Exercise aim: Show the lines below that contain the string "triples".

Segment Start: Material for the task

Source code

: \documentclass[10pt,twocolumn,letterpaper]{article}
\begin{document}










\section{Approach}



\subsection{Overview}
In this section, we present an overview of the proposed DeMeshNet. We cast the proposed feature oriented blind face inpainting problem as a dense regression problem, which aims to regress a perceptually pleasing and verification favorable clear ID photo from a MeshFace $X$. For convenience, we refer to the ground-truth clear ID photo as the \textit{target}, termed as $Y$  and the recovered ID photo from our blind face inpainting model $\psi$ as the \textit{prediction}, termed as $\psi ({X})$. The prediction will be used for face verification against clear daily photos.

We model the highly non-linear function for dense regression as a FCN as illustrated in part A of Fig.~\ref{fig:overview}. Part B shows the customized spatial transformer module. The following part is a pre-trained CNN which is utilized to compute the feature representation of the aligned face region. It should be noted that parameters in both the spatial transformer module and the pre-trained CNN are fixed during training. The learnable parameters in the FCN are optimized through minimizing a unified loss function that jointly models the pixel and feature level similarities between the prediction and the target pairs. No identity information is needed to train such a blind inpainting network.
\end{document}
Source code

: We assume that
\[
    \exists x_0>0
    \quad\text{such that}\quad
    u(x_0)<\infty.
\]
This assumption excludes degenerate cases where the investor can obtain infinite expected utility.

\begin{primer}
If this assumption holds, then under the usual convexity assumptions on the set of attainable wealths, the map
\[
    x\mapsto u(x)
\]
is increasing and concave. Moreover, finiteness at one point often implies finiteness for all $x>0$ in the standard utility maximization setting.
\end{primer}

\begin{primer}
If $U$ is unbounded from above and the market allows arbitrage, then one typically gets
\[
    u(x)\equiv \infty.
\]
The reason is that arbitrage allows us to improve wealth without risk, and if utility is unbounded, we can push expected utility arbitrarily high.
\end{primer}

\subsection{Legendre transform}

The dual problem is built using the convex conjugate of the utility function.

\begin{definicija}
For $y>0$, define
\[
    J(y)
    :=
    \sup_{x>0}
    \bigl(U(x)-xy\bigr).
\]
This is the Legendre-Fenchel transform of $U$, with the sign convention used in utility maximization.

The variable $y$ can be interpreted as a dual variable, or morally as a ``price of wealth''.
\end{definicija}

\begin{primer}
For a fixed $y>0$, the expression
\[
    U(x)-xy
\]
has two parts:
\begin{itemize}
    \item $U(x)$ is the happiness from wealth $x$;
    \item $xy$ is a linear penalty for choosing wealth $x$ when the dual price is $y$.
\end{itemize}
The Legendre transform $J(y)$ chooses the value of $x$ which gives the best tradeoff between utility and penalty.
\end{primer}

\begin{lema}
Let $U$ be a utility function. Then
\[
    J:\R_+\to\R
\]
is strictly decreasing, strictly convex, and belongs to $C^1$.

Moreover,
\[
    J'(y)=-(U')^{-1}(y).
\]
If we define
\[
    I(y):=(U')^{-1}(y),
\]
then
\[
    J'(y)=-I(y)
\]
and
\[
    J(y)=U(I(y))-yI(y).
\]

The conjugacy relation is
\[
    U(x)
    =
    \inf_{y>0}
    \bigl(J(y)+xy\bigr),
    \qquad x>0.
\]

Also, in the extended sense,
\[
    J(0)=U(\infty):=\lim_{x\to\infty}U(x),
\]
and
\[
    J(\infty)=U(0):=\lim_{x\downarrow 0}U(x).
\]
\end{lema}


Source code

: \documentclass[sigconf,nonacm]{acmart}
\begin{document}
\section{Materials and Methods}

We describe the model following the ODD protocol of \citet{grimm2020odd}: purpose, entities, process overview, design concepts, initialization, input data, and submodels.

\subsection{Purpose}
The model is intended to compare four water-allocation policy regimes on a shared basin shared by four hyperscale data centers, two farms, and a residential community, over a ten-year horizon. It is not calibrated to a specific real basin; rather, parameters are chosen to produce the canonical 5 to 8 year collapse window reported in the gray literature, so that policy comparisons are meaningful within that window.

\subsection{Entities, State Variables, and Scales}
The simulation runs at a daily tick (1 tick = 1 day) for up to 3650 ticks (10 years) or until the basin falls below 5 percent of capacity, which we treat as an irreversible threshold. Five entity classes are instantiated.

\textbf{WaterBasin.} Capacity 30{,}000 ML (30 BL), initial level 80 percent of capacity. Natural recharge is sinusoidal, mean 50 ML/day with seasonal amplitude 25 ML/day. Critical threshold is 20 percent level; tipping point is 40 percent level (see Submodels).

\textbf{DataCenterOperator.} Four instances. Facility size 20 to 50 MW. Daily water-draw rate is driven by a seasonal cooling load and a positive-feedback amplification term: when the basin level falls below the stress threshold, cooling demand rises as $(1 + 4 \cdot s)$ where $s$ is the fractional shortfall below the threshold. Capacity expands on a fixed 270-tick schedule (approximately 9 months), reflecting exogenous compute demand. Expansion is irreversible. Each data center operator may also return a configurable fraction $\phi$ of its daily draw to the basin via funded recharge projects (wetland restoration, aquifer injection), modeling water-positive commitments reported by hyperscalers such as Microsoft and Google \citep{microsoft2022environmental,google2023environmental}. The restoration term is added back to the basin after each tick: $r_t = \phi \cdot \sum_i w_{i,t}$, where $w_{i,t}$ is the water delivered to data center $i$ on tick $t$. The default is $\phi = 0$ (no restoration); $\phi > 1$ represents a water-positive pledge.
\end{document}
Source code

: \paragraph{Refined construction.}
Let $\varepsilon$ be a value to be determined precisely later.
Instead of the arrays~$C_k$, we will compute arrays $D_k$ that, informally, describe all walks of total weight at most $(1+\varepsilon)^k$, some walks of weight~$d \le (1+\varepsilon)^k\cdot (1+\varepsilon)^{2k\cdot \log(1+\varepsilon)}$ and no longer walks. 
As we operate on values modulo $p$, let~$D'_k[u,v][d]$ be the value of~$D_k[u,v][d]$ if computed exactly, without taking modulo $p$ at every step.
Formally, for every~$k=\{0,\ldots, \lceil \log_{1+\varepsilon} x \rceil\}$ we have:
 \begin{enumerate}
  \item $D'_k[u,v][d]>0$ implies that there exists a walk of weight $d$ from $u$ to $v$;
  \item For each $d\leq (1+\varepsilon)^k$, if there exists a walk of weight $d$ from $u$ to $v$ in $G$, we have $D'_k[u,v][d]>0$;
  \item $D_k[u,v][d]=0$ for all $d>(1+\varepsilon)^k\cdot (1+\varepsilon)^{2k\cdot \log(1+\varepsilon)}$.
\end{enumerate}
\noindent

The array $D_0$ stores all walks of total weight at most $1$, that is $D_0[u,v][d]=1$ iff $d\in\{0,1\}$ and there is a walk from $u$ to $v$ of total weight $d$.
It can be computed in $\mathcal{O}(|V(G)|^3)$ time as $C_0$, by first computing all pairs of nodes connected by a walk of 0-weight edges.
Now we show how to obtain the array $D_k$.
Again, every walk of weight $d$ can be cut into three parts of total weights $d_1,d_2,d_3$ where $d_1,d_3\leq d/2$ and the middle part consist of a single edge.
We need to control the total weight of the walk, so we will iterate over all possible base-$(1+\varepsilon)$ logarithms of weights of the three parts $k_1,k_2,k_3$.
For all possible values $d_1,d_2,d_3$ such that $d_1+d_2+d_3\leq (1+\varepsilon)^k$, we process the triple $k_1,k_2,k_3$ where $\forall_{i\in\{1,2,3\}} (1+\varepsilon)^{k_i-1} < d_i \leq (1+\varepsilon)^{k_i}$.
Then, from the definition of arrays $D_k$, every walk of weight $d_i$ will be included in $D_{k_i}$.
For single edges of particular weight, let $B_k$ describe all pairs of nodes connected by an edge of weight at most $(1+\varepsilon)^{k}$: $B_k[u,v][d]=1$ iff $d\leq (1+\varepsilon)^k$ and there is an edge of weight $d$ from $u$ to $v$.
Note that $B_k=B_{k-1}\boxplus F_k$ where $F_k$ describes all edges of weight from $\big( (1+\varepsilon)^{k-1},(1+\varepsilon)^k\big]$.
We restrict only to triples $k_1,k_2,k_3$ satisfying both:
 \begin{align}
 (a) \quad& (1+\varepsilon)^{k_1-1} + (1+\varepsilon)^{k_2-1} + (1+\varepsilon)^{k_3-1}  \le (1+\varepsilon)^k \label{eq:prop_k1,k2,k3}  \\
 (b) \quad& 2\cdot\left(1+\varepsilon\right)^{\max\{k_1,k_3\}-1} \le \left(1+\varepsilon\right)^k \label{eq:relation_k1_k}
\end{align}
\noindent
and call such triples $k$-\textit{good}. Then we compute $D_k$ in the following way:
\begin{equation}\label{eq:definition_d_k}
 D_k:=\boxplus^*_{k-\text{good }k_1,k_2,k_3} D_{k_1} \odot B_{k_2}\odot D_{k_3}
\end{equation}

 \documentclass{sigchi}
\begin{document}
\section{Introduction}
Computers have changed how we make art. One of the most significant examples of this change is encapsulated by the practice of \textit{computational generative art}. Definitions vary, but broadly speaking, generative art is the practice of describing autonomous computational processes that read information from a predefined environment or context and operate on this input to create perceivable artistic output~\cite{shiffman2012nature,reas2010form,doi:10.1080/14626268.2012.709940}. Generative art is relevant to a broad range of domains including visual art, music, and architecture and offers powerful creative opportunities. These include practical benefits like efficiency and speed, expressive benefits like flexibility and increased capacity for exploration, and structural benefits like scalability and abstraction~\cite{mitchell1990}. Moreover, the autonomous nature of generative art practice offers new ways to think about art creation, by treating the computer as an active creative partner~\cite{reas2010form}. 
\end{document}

Segment End: Material for the task

Output:
We restrict only to triples $k_1,k_2,k_3$ satisfying both:
and call such triples $k$-\textit{good}. Then we compute $D_k$ in the following way:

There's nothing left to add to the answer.